Jan. 11, 2022

Machine learning tool increases accuracy of diagnosis in Parkinson’s disease

New tool uses less processing power over shorter period of time to provide more accurate results
machine learning brain network
iStock

A new study is looking at a tool revolutionizing the collection of digital data. Local topological recurrence analysis (LoTRA) applies machine learning approaches to examine data from those individuals living with movement disorders, such as Parkinson’s disease.

The tool, designed by the Cumming School of Medicine Optogenetics Core Facility and CaPRI researchers (Calgary Parkinson Research Initiative) is a simple machine learning model capable of outperforming deep-learning models in detecting Parkinson’s disease from digitized handwriting samples. While deep-learning techniques have expanded the possibilities to facilitate the integration of decision-support systems into clinical medicine, they are associated with added computational complexity, the need for large datasets, and can have an astounding ecological effect in terms of carbon footprint.

Taylor Chomiak

Taylor Chomiak

Kelly Johnston

LoTRA significantly improves the computational efficiency of data analysis, decreasing the potential need for mass amounts of computing power to process data. LoTRA is based on the idea that data has “shape,” and that recurring patterns embedded in this shape can be identified. This new method of data analysis means that data could easily be analyzed by simple wearable/portable digital devices like a tablet, as more complex technology and infrastructure may not be needed for the same result.
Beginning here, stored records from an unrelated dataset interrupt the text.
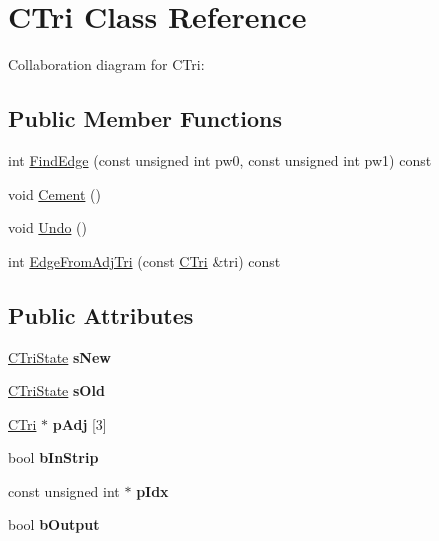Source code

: \hypertarget{class_c_tri}{\section{C\+Tri Class Reference}
\label{class_c_tri}
}


Collaboration diagram for C\+Tri\+:
\subsection*{Public Member Functions}
\begin{DoxyCompactItemize}
\item 
int \hyperlink{class_c_tri_a3c5497d43d2507d9d8c9d1d81b1badd7}{Find\+Edge} (const unsigned int pw0, const unsigned int pw1) const 
\item 
void \hyperlink{class_c_tri_a81cf9e059f724080845d2a7a1cf34455}{Cement} ()
\item 
void \hyperlink{class_c_tri_a63141b5c4b07ae602d5b21cdf9e11d03}{Undo} ()
\item 
int \hyperlink{class_c_tri_a85d6603e71c559770222fe69798af1f5}{Edge\+From\+Adj\+Tri} (const \hyperlink{class_c_tri}{C\+Tri} \&tri) const 
\end{DoxyCompactItemize}
\subsection*{Public Attributes}
\begin{DoxyCompactItemize}
\item 
\hypertarget{class_c_tri_a53c4f3685f3ba94bcaf4e51870c5d5d7}{\hyperlink{class_c_tri_state}{C\+Tri\+State} {\bfseries s\+New}}\label{class_c_tri_a53c4f3685f3ba94bcaf4e51870c5d5d7}

\item 
\hypertarget{class_c_tri_acfabb620de8a0e82fbed2bfb20085f78}{\hyperlink{class_c_tri_state}{C\+Tri\+State} {\bfseries s\+Old}}\label{class_c_tri_acfabb620de8a0e82fbed2bfb20085f78}

\item 
\hypertarget{class_c_tri_a2721615491345a3d3a54f62cfbe2ab6b}{\hyperlink{class_c_tri}{C\+Tri} $\ast$ {\bfseries p\+Adj} \mbox{[}3\mbox{]}}\label{class_c_tri_a2721615491345a3d3a54f62cfbe2ab6b}

\item 
\hypertarget{class_c_tri_a779a262826294980bee9cb57fe7837ab}{bool {\bfseries b\+In\+Strip}}\label{class_c_tri_a779a262826294980bee9cb57fe7837ab}

\item 
\hypertarget{class_c_tri_ab844c4af9196960ada596a36bb161728}{const unsigned int $\ast$ {\bfseries p\+Idx}}\label{class_c_tri_ab844c4af9196960ada596a36bb161728}

\item 
\hypertarget{class_c_tri_a68315bb3c1f3746d235c654585bfed9f}{bool {\bfseries b\+Output}}\label{class_c_tri_a68315bb3c1f3746d235c654585bfed9f}

\end{DoxyCompactItemize}


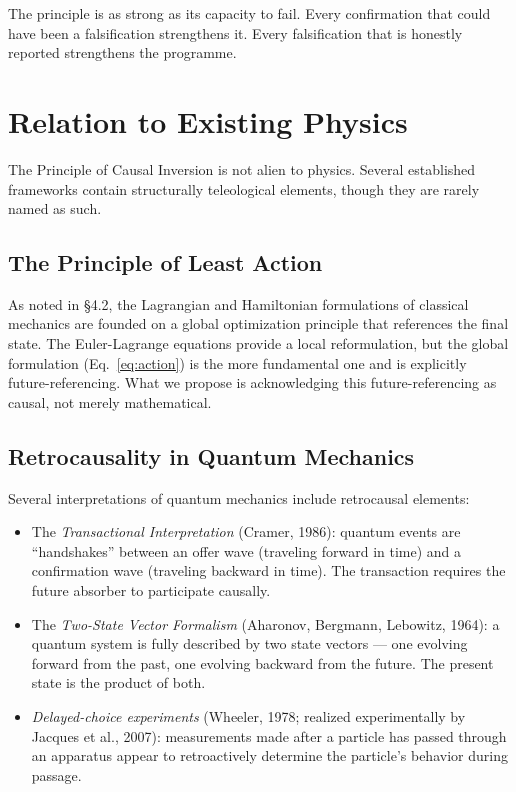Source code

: \documentclass[12pt,a4paper]{article}
\begin{document}
The principle is as strong as its capacity to fail. Every confirmation that could have been a falsification strengthens it. Every falsification that is honestly reported strengthens the programme.


\section{Relation to Existing Physics}

The Principle of Causal Inversion is not alien to physics. Several established frameworks contain structurally teleological elements, though they are rarely named as such.

\subsection{The Principle of Least Action}

As noted in \S4.2, the Lagrangian and Hamiltonian formulations of classical mechanics are founded on a global optimization principle that references the final state. The Euler-Lagrange equations provide a local reformulation, but the global formulation (Eq.~\eqref{eq:action}) is the more fundamental one and is explicitly future-referencing. What we propose is acknowledging this future-referencing as causal, not merely mathematical.

\subsection{Retrocausality in Quantum Mechanics}

Several interpretations of quantum mechanics include retrocausal elements:

\begin{itemize}[leftmargin=2em]
    \item The \emph{Transactional Interpretation} (Cramer, 1986): quantum events are ``handshakes'' between an offer wave (traveling forward in time) and a confirmation wave (traveling backward in time). The transaction requires the future absorber to participate causally.
    \item The \emph{Two-State Vector Formalism} (Aharonov, Bergmann, Lebowitz, 1964): a quantum system is fully described by two state vectors --- one evolving forward from the past, one evolving backward from the future. The present state is the product of both.
    \item \emph{Delayed-choice experiments} (Wheeler, 1978; realized experimentally by Jacques et al., 2007): measurements made after a particle has passed through an apparatus appear to retroactively determine the particle's behavior during passage.
\end{itemize}
\end{document}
"This represents an important step forward in making data analysis accessible,” says lead author Dr. Taylor Chomiak, PhD.

Especially for rural communities, the ability to process complex data efficiently where there may be limited infrastructure and internet connectivity, has the potential to be a game-changer for telehealth.

Through LoTRA, the CaPRI team can identify “digital biomarkers" — hidden patterns embedded in digital data, which, when identified, allow for more explainable AI-enabled diagnostic decisions, as well as the ability to non-invasively track the progress and effectiveness of interventions administered by clinicians. Digital biomarkers are also highly advantageous due to their ease of integration of data collection devices into daily life, their non-invasive highly quantitative data collection capabilities, and low cost.

sample of the digitized handwriting test

A sample of the digitized handwriting test, indicating both surface-level data as well as pressure (depth) data. Data is from the Parkinson Disease Spiral Drawings Using Digitized Graphics Tablet Data Set.

UC Irvine Machine Learning Repository

In the study, published in Nature’s Parkinson’s journal npj Parkinson’s Disease, the team used previously collected data of a simple handwriting test. Based on the digital biomarkers in the dataset, they were able to accurately predict the presence of Parkinson’s disease through computer-assisted analysis, all from an examination of a single digitized handwritten spiral drawing test. Unlike traditional paper and pencil writing tests, digital testing can allow for more information to be captured like writing pressure in addition to the x-y co-ordinates that can be used to help identify unique data shapes.

Deep-learning techniques generally require large amounts of data points to provide accurate results; thanks to the identification of digital biomarkers via LoTRA, we may now be able to draw the same conclusions with less data, in a shorter amount of time, at lower cost.

Tamás Füzesi

Tamás Füzesi

Courtesy Tamás Füzesi

“With a tool like ours, we receive not only enough data, but high-quality data, too,” says research scientist Dr. Tamás Füzesi, PhD. “The tool allows us to make improvements on data interpretation without needing to make improvements to the methods of data collection.”

The results from this study are laying the groundwork for a new generation of AI and machine learning assisted analysis, which will lead to fewer tests needed for the same or more accurate results. This will lead to more efficient diagnosis and more accurate treatment interventions for those individuals living with Parkison’s disease. The tool also shows promise for use in analysis of other disorders and datasets as well.

Taylor Chomiak is a staff scientist at the Cumming School of Medicine Optogenetics Core Facility and adjunct assistant professor in the Department of Clinical Neurosciences at the Cumming School of Medicine at University of Calgary, and a member of CaPRI and the Alberta Children’s Hospital Research Institute.

Tamás Füzesi is a staff scientist at the CSM Optogenetics Core Facility, and a member of the Hotchkiss Brain Institute.

The Calgary Parkinson Research Initiative is based out of the Movement Disorders Clinic in Calgary and works closely with the Hotchkiss Brain Institute’s Movement Disorders Team at the University of Calgary. The Movement Disorders Clinic is hailed by the U.S. Parkinson’s Foundation as a Centre of Excellence, and the team runs clinical trials to deliver the best in available and centralized care to patients in Southern Alberta.